:: Data section ::

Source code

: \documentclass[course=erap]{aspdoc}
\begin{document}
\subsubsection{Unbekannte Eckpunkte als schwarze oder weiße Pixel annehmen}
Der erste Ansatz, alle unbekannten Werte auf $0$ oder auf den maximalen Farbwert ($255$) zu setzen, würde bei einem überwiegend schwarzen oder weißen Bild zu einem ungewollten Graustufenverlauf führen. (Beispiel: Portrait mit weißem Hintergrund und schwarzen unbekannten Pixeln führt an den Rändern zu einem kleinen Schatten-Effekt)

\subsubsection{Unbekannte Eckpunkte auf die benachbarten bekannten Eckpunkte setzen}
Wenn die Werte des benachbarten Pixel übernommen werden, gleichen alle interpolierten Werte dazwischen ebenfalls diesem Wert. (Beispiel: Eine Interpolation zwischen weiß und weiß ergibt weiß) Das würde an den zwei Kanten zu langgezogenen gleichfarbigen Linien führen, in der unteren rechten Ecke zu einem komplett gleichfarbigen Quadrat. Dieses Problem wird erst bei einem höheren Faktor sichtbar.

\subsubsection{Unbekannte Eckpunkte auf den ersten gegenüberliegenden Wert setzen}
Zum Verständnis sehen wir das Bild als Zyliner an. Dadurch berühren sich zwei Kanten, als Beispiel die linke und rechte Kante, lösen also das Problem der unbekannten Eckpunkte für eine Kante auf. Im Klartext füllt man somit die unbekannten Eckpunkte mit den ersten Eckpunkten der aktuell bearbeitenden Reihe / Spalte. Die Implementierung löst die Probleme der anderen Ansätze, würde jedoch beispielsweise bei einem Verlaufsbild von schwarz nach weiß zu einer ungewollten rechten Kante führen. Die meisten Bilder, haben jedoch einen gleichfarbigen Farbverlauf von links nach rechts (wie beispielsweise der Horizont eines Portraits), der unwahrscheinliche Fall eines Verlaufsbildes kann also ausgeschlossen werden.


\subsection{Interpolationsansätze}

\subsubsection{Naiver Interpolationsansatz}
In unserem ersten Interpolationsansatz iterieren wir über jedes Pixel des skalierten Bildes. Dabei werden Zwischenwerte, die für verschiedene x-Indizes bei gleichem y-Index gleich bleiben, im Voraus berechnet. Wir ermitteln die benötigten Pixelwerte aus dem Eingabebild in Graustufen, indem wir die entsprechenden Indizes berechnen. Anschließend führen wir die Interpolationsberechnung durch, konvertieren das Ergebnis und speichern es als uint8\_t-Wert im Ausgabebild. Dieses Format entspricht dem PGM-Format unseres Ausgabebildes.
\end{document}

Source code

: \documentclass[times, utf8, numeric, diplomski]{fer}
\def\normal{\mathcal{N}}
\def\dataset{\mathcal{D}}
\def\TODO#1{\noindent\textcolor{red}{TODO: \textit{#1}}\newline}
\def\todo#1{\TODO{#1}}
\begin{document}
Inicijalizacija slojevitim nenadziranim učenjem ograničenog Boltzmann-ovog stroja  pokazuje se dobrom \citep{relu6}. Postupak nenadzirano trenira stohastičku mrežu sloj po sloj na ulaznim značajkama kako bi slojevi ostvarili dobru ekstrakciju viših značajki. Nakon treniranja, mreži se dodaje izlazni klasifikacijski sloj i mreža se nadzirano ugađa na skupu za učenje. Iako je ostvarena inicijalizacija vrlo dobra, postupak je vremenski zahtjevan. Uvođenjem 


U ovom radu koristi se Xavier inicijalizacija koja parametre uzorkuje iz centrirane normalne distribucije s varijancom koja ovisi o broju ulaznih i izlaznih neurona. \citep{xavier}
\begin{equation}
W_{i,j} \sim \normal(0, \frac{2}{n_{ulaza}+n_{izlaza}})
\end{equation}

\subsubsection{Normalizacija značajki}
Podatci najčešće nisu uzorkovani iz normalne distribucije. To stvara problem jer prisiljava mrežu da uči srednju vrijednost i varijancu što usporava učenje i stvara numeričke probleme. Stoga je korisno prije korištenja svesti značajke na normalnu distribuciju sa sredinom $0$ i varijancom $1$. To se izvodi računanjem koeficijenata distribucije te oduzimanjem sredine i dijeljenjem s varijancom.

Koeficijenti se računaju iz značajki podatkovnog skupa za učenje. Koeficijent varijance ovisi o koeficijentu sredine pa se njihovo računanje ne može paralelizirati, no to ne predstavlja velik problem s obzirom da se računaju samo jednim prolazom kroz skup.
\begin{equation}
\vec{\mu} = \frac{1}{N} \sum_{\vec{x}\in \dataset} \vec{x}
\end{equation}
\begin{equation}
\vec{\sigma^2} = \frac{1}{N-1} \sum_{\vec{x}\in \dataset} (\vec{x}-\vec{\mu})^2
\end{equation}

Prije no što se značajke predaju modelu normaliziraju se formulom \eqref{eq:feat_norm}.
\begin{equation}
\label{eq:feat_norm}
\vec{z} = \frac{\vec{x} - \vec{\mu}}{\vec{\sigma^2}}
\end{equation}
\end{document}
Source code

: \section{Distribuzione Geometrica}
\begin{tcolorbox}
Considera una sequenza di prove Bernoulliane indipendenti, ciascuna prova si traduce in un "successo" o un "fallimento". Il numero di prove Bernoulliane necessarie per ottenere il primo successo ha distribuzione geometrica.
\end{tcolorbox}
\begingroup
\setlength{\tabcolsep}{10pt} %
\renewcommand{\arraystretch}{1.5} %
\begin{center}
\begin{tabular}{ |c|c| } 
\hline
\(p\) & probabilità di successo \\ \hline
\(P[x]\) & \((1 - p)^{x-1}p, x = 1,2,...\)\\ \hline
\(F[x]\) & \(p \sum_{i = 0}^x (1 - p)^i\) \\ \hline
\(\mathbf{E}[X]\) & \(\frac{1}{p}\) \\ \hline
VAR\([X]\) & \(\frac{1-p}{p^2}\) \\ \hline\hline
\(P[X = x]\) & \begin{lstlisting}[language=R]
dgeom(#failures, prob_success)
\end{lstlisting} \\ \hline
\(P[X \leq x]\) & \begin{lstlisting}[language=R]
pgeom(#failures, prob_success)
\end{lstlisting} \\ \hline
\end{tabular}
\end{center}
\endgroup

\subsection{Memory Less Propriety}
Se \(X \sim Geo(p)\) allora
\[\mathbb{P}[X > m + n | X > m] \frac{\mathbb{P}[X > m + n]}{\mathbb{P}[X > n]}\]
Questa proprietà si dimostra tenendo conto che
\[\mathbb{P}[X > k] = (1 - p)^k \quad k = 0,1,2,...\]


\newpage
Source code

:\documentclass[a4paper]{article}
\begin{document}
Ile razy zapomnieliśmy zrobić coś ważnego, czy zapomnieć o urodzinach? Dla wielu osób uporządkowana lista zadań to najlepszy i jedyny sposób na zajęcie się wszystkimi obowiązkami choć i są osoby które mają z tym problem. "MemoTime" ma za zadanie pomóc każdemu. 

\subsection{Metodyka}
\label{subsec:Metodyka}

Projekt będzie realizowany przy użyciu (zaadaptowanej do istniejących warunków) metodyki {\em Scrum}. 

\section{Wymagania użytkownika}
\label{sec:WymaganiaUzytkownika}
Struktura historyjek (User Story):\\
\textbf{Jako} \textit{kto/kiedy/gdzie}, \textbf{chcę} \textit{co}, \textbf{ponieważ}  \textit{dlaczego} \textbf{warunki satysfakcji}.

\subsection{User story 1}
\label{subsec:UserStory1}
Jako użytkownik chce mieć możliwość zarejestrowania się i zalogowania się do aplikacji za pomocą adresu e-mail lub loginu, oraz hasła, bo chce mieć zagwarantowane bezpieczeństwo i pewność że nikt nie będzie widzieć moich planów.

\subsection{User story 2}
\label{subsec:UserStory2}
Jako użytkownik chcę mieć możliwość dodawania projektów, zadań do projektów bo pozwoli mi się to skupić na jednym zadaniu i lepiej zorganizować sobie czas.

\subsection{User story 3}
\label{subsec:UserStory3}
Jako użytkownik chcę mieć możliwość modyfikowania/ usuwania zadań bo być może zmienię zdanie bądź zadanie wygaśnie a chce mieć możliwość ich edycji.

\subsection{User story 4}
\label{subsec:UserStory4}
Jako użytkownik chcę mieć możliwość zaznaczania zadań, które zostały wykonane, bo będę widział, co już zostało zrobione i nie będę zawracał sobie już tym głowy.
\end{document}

:::

_What is being asked:_
Look through the entries for lines containing the word "unbekannten" and return each one.

_Answer for this exercise:_
Der erste Ansatz, alle unbekannten Werte auf $0$ oder auf den maximalen Farbwert ($255$) zu setzen, würde bei einem überwiegend schwarzen oder weißen Bild zu einem ungewollten Graustufenverlauf führen. (Beispiel: Portrait mit weißem Hintergrund und schwarzen unbekannten Pixeln führt an den Rändern zu einem kleinen Schatten-Effekt)
Zum Verständnis sehen wir das Bild als Zyliner an. Dadurch berühren sich zwei Kanten, als Beispiel die linke und rechte Kante, lösen also das Problem der unbekannten Eckpunkte für eine Kante auf. Im Klartext füllt man somit die unbekannten Eckpunkte mit den ersten Eckpunkten der aktuell bearbeitenden Reihe / Spalte. Die Implementierung löst die Probleme der anderen Ansätze, würde jedoch beispielsweise bei einem Verlaufsbild von schwarz nach weiß zu einer ungewollten rechten Kante führen. Die meisten Bilder, haben jedoch einen gleichfarbigen Farbverlauf von links nach rechts (wie beispielsweise der Horizont eines Portraits), der unwahrscheinliche Fall eines Verlaufsbildes kann also ausgeschlossen werden.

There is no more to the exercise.